In step 1612, the setting tool knows it stopped (because of the measurement received from the velocity sensor and/or pressure transducer) and is in position. In step 1614, the operator increases the casing's pressure to re-charge the hydraulics (e.g., accumulator 480) in the setting tool 400. In step 1616, the setting tool uses its stored energy to open the sleeve dogs and to open the casing valve's sleeve. Once the sleeve is open, the upper-most stage is fractured in step 1618. In step 1620, if the well sands out, the operator can cycle the flow to clear it up, because the setting tool is held below the flow, and not in the sand.
After finishing the fracturing operation, the operator sends in step 1622 a stop and start fluid flow pattern so that the setting tool recognizes as the “Finished Frac-ing Pattern” signal indicating that the fracturing operation has been concluded (if no signal is received, it times out based on a timer started by the controller 412). The setting tool closes in step 1624 the casing valve's sleeve, the setting tool's sleeve dogs, and then closes the setting tool's holding dogs. In step 1626, the operator pumps the setting tool to the next casing valve, still moving in water only. Next, the setting tool spring-opens the holding dogs and latch onto the next casing valve (i.e., repeats step 1610), and seals. The process repeats now the steps 1612 to 1626 of holding in position with the seal, pressurizing the casing to charge the setting tool, opening the sleeve, fracturing the current stage, closing the sleeve, closing the holding dogs, moving the setting tool to the next casing valve, spring-opening the holding dogs, latching to the next casing valve and so on.

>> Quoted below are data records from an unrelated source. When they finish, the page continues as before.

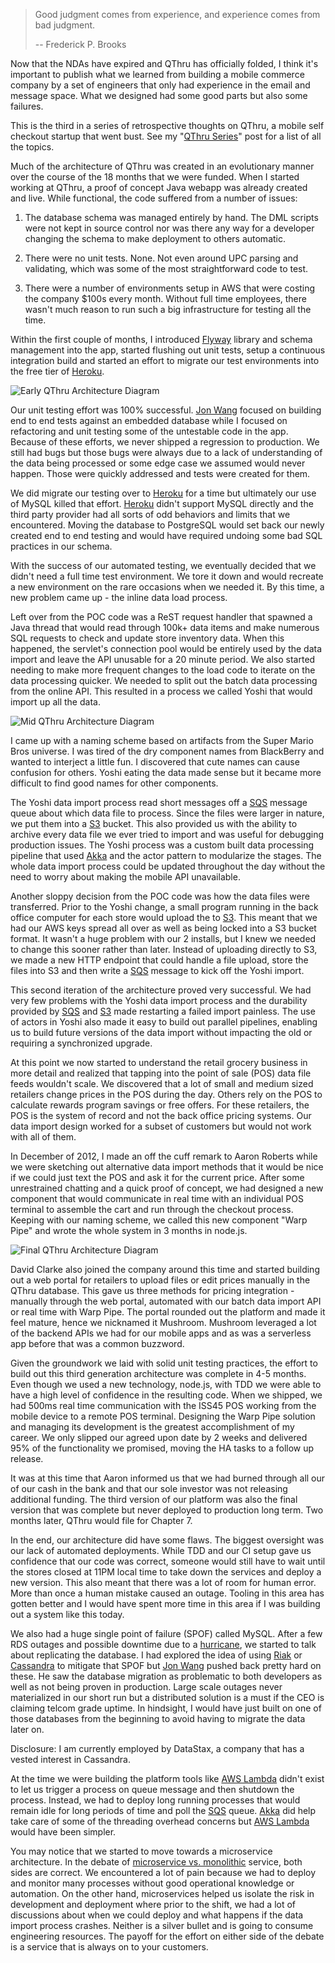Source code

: > Good judgment comes from experience, and experience comes from bad judgment.
>
> -- Frederick P. Brooks

Now that the NDAs have expired and QThru has officially folded, I think it's
important to publish what we learned from building a mobile commerce company
by a set of engineers that only had experience in the email and message space.
What we designed had some good parts but also some failures.

<div class="highlight-box">

This is the third in a series of retrospective thoughts on QThru, a mobile
self checkout startup that went bust. See my
"[QThru Series](/2016/06/03/the-qthru-series.html)" post for a list of all the
topics.

</div>

Much of the architecture of QThru was created in an evolutionary manner over
the course of the 18 months that we were funded. When I started working at
QThru, a proof of concept Java webapp was already created and live. While functional,
the code suffered from a number of issues:

1. The database schema was managed entirely by hand. The DML scripts were not
kept in source control nor was there any way for a developer changing the schema
to make deployment to others automatic.

2. There were no unit tests. None. Not even around UPC parsing and validating,
which was some of the most straightforward code to test.

3. There were a number of environments setup in AWS that were costing the
company $100s every month. Without full time employees, there wasn't much
reason to run such a big infrastructure for testing all the time.

Within the first couple of months, I introduced [Flyway][9] library and schema
management into the app, started flushing out unit tests, setup a continuous
integration build and started an effort to migrate our test environments into
the free tier of [Heroku][2].

![Early QThru Architecture Diagram](1.png)

Our unit testing effort was 100% successful. [Jon Wang][10] focused on building
end to end tests against an embedded database while I focused on refactoring
and unit testing some of the untestable code in the app. Because of these efforts,
we never shipped a regression to production. We still had bugs but those bugs were
always due to a lack of understanding of the data being processed or some edge
case we assumed would never happen. Those were quickly addressed and tests were
created for them.

We did migrate our testing over to [Heroku][2] for a time but ultimately our use
of MySQL killed that effort. [Heroku][2] didn't support MySQL directly and the
third party provider had all sorts of odd behaviors and limits that we encountered.
Moving the database to PostgreSQL would set back our newly created end to end
testing and would have required undoing some bad SQL practices in our schema.

With the success of our automated testing, we eventually decided that we didn't
need a full time test environment. We tore it down and would recreate a new
environment on the rare occasions when we needed it. By this time, a new problem
came up - the inline data load process.

Left over from the POC code was a ReST request handler that spawned a Java
thread that would read through 100k+ data items and make numerous SQL requests
to check and update store inventory data. When this happened, the servlet's
connection pool would be entirely used by the data import and leave the API
unusable for a 20 minute period. We also started needing to make more frequent
changes to the load code to iterate on the data processing quicker. We needed
to split out the batch data processing from the online API. This resulted in
a process we called Yoshi that would import up all the data.

![Mid QThru Architecture Diagram](2.png)

<div class="alert alert-info">I came up with a naming scheme based on artifacts
from the Super Mario Bros universe. I was tired of the dry component names from
BlackBerry and wanted to interject a little fun. I discovered that cute names
can cause confusion for others. Yoshi eating the data made sense but it became
more difficult to find good names for other components.</div>

The Yoshi data import process read short messages off a [SQS][4] message queue about
which data file to process. Since the files were larger in nature, we put them
into a [S3][5] bucket. This also provided us with the ability to archive every data
file we ever tried to import and was useful for debugging production issues. The
Yoshi process was a custom built data processing pipeline that used [Akka][1] and
the actor pattern to modularize the stages. The whole data import process could
be updated throughout the day without the need to worry about making the mobile
API unavailable.

Another sloppy decision from the POC code was how the data files were transferred.
Prior to the Yoshi change, a small program running in the back office computer
for each store would upload the to [S3][5]. This meant that we had our AWS keys
spread all over as well as being locked into a S3 bucket format. It wasn't a
huge problem with our 2 installs, but I knew we needed to change this sooner
rather than later. Instead of uploading directly to S3, we made a new HTTP
endpoint that could handle a file upload, store the files into S3 and then write
a [SQS][4] message to kick off the Yoshi import.

This second iteration of the architecture proved very successful. We had very
few problems with the Yoshi data import process and the durability provided by
[SQS][4] and [S3][5] made restarting a failed import painless. The use of
actors in Yoshi also made it easy to build out parallel pipelines, enabling us
to build future versions of the data import without impacting the old or
requiring a synchronized upgrade.

At this point we now started to understand the retail grocery business in more
detail and realized that tapping into the point of sale (POS) data file feeds
wouldn't scale. We discovered that a lot of small and medium sized retailers
change prices in the POS during the day. Others rely on the POS to calculate
rewards program savings or free offers. For these retailers, the POS is the system
of record and not the back office pricing systems. Our data import design worked
for a subset of customers but would not work with all of them.

In December of 2012, I made an off the cuff remark to Aaron Roberts while we
were sketching out alternative data import methods that it would be nice if we
could just text the POS and ask it for the current price. After some unrestrained
chatting and a quick proof of concept, we had designed a new component that would
communicate in real time with an individual POS terminal to assemble the cart
and run through the checkout process. Keeping with our naming scheme, we called
this new component "Warp Pipe" and wrote the whole system in 3 months in node.js.

![Final QThru Architecture Diagram](3.png)

David Clarke also joined the company around this time and started building out
a web portal for retailers to upload files or edit prices manually in the QThru
database. This gave us three methods for pricing integration - manually through
the web portal, automated with our batch data import API or real time with
Warp Pipe. The portal rounded out the platform and made it feel mature, hence
we nicknamed it Mushroom. Mushroom leveraged a lot of the backend APIs we had
for our mobile apps and as was a serverless app before that was a common buzzword.

Given the groundwork we laid with solid unit testing practices, the effort to
build out this third generation architecture was complete in 4-5 months. Even
though we used a new technology, node.js, with TDD we were able to have a high
level of confidence in the resulting code. When we shipped, we had 500ms real
time communication with the ISS45 POS working from the mobile device to a remote
POS terminal. Designing the Warp Pipe solution and managing its development is
the greatest accomplishment of my career. We only slipped our agreed upon date
by 2 weeks and delivered 95% of the functionality we promised, moving the HA
tasks to a follow up release.

It was at this time that Aaron informed us that we had burned through all our of
our cash in the bank and that our sole investor was not releasing additional
funding. The third version of our platform was also the final version that was
complete but never deployed to production long term. Two months later, QThru
would file for Chapter 7.

In the end, our architecture did have some flaws. The biggest oversight was
our lack of automated deployments. While TDD and our CI setup gave us confidence
that our code was correct, someone would still have to wait until the stores closed
at 11PM local time to take down the services and deploy a new version. This also
meant that there was a lot of room for human error. More than once a human mistake
caused an outage. Tooling in this area has gotten better and I would have spent
more time in this area if I was building out a system like this today.

We also had a huge single point of failure (SPOF) called MySQL. After a few
RDS outages and possible downtime due to a [hurricane][11], we started to talk
about replicating the database. I had explored  the idea of using [Riak][7] or
[Cassandra][8] to mitigate that SPOF but [Jon Wang][10] pushed back pretty hard
on these. He saw the database migration as problematic to both developers as
well as not being proven in production. Large scale outages never materialized
in our short run but a distributed solution is a must if the CEO is claiming
telcom grade uptime. In hindsight, I would have just built on one of those
databases from the beginning to avoid having to migrate the data later on.

<div class="alert alert-warning">
Disclosure: I am currently employed by DataStax, a company that has a vested
interest in Cassandra.
</div>

At the time we were building the platform tools like [AWS Lambda][3] didn't
exist to let us trigger a process on queue message and then
shutdown the process. Instead, we had to deploy long running processes that
would remain idle for long periods of time and poll the [SQS][4] queue. [Akka][1] did
help take care of some of the threading overhead concerns but [AWS Lambda][3] would
have been simpler.

You may notice that we started to move towards a microservice architecture. In
the debate of [microservice vs. monolithic][6] service, both sides are correct. We
encountered a lot of pain because we had to deploy and monitor many processes
without good operational knowledge or automation. On the other hand, microservices
helped us isolate the risk in development and deployment where prior to the
shift, we had a lot of discussions about when we could deploy and what happens
if the data import process crashes. Neither is a silver bullet and is going to
consume engineering resources. The payoff for the effort on either side of the
debate is a service that is always on to your customers.

[1]: http://akka.io
[2]: http://heroku.com
[3]: https://aws.amazon.com/lambda/
[4]: https://aws.amazon.com/sqs/
[5]: https://aws.amazon.com/s3
[6]: https://www.infoq.com/news/2014/08/microservices-monoliths
[7]: http://basho.com/products/
[8]: http://cassandra.apache.org/
[9]: https://flywaydb.org/
[10]: http://jonwang.com/
[11]: https://en.wikipedia.org/wiki/Hurricane_Sandy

When this process is completed, all of the stages are fractured and their sleeves are re-closed. The retrieval tool is pumped down in step 1628, on a Slickline, or a Wireline and latched onto the setting tool. The setting tool would be chased down to the toe valve. However, the fluid flow is allowed to go around the setting tool. The setting tool's holding dogs are still sprung open. The setting tool is pulled up the casing spring in step 1628 until the holding dogs latch to the lowermost casing valve. The well is again plugged. In step 1630, the operator pressures the well to charge the accumulator of the setting tool. In step 1632, the setting tool opens the casing valve's sleeve so that oil and/or gas from the formation can enter the casing. In step 1634 the setting tool closes its holding dogs and the setting tool is pulled up in step 1636 toward the next casing valve and the previous steps are repeated to open the next sleeve. In this way all the sleeves are open and the exploration of the well can commence as the oil and/or gas is now flowing through the openings into the well.

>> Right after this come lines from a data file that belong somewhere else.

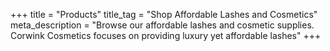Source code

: +++
title = "Products"
title_tag = "Shop Affordable Lashes and Cosmetics"
meta_description = "Browse our affordable lashes and cosmetic supplies. Corwink Cosmetics focuses on providing luxury yet affordable lashes"
+++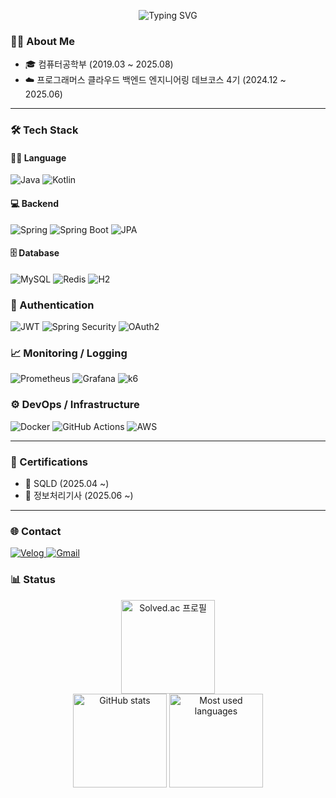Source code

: <p align="center">
  <img src="https://readme-typing-svg.herokuapp.com?font=Fira+Code&pause=1000&color=87CEEB&center=true&vCenter=true&width=905&lines=Backend+Engineer+Yoon+Wonseok;" alt="Typing SVG" />
</p>

### 🧑‍💻 About Me
 - 🎓 컴퓨터공학부 (2019.03 ~ 2025.08)
 - ☁️ 프로그래머스 클라우드 백엔드 엔지니어링 데브코스 4기 (2024.12 ~ 2025.06)

---

### 🛠️ Tech Stack

#### 🧑‍💻 Language
![Java](https://img.shields.io/badge/Java-007396?style=flat-square&logo=OpenJDK&logoColor=white)
![Kotlin](https://img.shields.io/badge/Kotlin-7F52FF?style=flat-square&logo=Kotlin&logoColor=white)

#### 💻 Backend
![Spring](https://img.shields.io/badge/Spring-6DB33F?style=flat-square&logo=Spring&logoColor=white)
![Spring Boot](https://img.shields.io/badge/Spring%20Boot-6DB33F?style=flat-square&logo=SpringBoot&logoColor=white)
![JPA](https://img.shields.io/badge/JPA-007396?style=flat-square&logo=Hibernate&logoColor=white)

#### 🗄️ Database
![MySQL](https://img.shields.io/badge/MySQL-4479A1?style=flat-square&logo=MySQL&logoColor=white)
![Redis](https://img.shields.io/badge/Redis-DC382D?style=flat-square&logo=Redis&logoColor=white)
![H2](https://img.shields.io/badge/H2-0096D1?style=flat-square&logo=h2&logoColor=white)

### 🔐 Authentication 
![JWT](https://img.shields.io/badge/JWT-000000?style=flat&logo=jsonwebtokens)
![Spring Security](https://img.shields.io/badge/Spring_Security-6DB33F?style=flat&logo=spring-security&logoColor=white)
![OAuth2](https://img.shields.io/badge/OAuth2-EB5424?style=flat)

### 📈 Monitoring / Logging
![Prometheus](https://img.shields.io/badge/Prometheus-E6522C?style=flat&logo=prometheus&logoColor=white)
![Grafana](https://img.shields.io/badge/Grafana-F46800?style=flat&logo=grafana&logoColor=white)
![k6](https://img.shields.io/badge/k6-black?style=flat&logo=k6&logoColor=white)

### ⚙️ DevOps / Infrastructure
![Docker](https://img.shields.io/badge/Docker-2496ED?style=flat&logo=docker&logoColor=white)
![GitHub Actions](https://img.shields.io/badge/GitHub_Actions-2088FF?style=flat&logo=github-actions&logoColor=white)
![AWS](https://img.shields.io/badge/Amazon_AWS-232F3E?style=flat&logo=amazon-aws&logoColor=white)

---

### 🧾 Certifications

- 📜 SQLD (2025.04 ~)
- 📜 정보처리기사 (2025.06 ~)

---
### 🌐 Contact
<a href="https://velog.io/@dukfeel">
  <img src="https://img.shields.io/badge/Velog-1EBC8F?style=flat&logo=velog&logoColor=white" alt="Velog"/>
</a>
<a href="mailto:backend.wonseok@gmail.com">
  <img src="https://img.shields.io/badge/Gmail-D14836?style=flat&logo=gmail&logoColor=white" alt="Gmail"/>
</a>

### 📊 Status

<div align="center">

  <!-- 백준 Solved.ac 배지 (좌측 배치, 단독 한 줄) -->
  <a href="https://solved.ac/dukfeel1">
    <img src="http://mazassumnida.wtf/api/v2/generate_badge?boj=dukfeel1" alt="Solved.ac 프로필" height="150px"/>
  </a>
  
  <div>
    <img src="https://github-readme-stats.vercel.app/api?username=wonseokyoon&show_icons=true&theme=gruvbox" alt="GitHub stats" height="150px" />
    <img src="https://github-readme-stats.vercel.app/api/top-langs/?username=wonseokyoon&layout=compact&langs_count=6" alt="Most used languages" height="150px" />
  </div>
</div>
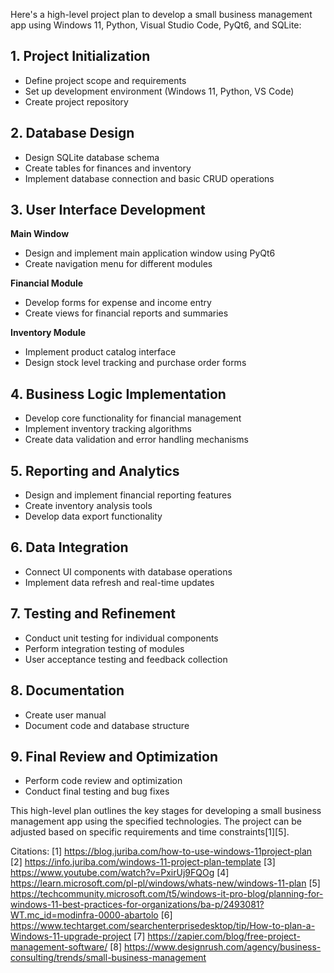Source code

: Here's a high-level project plan to develop a small business management app using Windows 11, Python, Visual Studio Code, PyQt6, and SQLite:

## 1. Project Initialization

- Define project scope and requirements
- Set up development environment (Windows 11, Python, VS Code)
- Create project repository

## 2. Database Design

- Design SQLite database schema
- Create tables for finances and inventory
- Implement database connection and basic CRUD operations

## 3. User Interface Development

**Main Window**
- Design and implement main application window using PyQt6
- Create navigation menu for different modules

**Financial Module**
- Develop forms for expense and income entry
- Create views for financial reports and summaries

**Inventory Module**
- Implement product catalog interface
- Design stock level tracking and purchase order forms

## 4. Business Logic Implementation

- Develop core functionality for financial management
- Implement inventory tracking algorithms
- Create data validation and error handling mechanisms

## 5. Reporting and Analytics

- Design and implement financial reporting features
- Create inventory analysis tools
- Develop data export functionality

## 6. Data Integration

- Connect UI components with database operations
- Implement data refresh and real-time updates

## 7. Testing and Refinement

- Conduct unit testing for individual components
- Perform integration testing of modules
- User acceptance testing and feedback collection

## 8. Documentation

- Create user manual
- Document code and database structure

## 9. Final Review and Optimization

- Perform code review and optimization
- Conduct final testing and bug fixes

This high-level plan outlines the key stages for developing a small business management app using the specified technologies. The project can be adjusted based on specific requirements and time constraints[1][5].

Citations:
[1] https://blog.juriba.com/how-to-use-windows-11project-plan
[2] https://info.juriba.com/windows-11-project-plan-template
[3] https://www.youtube.com/watch?v=PxirUj9FQOg
[4] https://learn.microsoft.com/pl-pl/windows/whats-new/windows-11-plan
[5] https://techcommunity.microsoft.com/t5/windows-it-pro-blog/planning-for-windows-11-best-practices-for-organizations/ba-p/2493081?WT.mc_id=modinfra-0000-abartolo
[6] https://www.techtarget.com/searchenterprisedesktop/tip/How-to-plan-a-Windows-11-upgrade-project
[7] https://zapier.com/blog/free-project-management-software/
[8] https://www.designrush.com/agency/business-consulting/trends/small-business-management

The method discussed above may be modified as now discussed. In one embodiment, instead of pumping the retrieval tool to the bottom of the well to hook it to the setting tool, the setting tool can be moved up-hole by using the flow-back of each of the stages. When the setting tool finishes opening the last casing valve, it closes its holding dogs and then can flow-back the well. The setting tool moves up toward the next casing valve. As the setting tool arrives at the next casing valve, the setting tool spring-opens the dogs and latches onto the next casing valve. Then, the setting tool opens the sleeve, and the operator pressures up the formation and the setting tool. Next, the setting tool closes the holding dogs and flows-back the well so that the setting tool moves upward. This process continues until the setting tool arrives at the last casing valve near the heel. After opening the last sleeve, the setting tool is kept latched to the casing valve and the retrieval tool is pumped in the vertical section of the well. After the retrieval tool is connected to the setting tool, the holding dogs of the setting tool are released from the groove of the casing, and both tools are retrieved from the well. Those skilled in the art would be able, having the benefit of this disclosure, to practice different variations of the methods discussed herein. Note that while the above embodiments have discussed using a wireline to convey the setting tool inside the well (or at least to retrieve the setting tool), it is possible to have the setting tool move autonomously inside the well, or to be attached at the end of a slickline or wire rope, or wireline, or coiled tubing or coiled tubing with wireline inside.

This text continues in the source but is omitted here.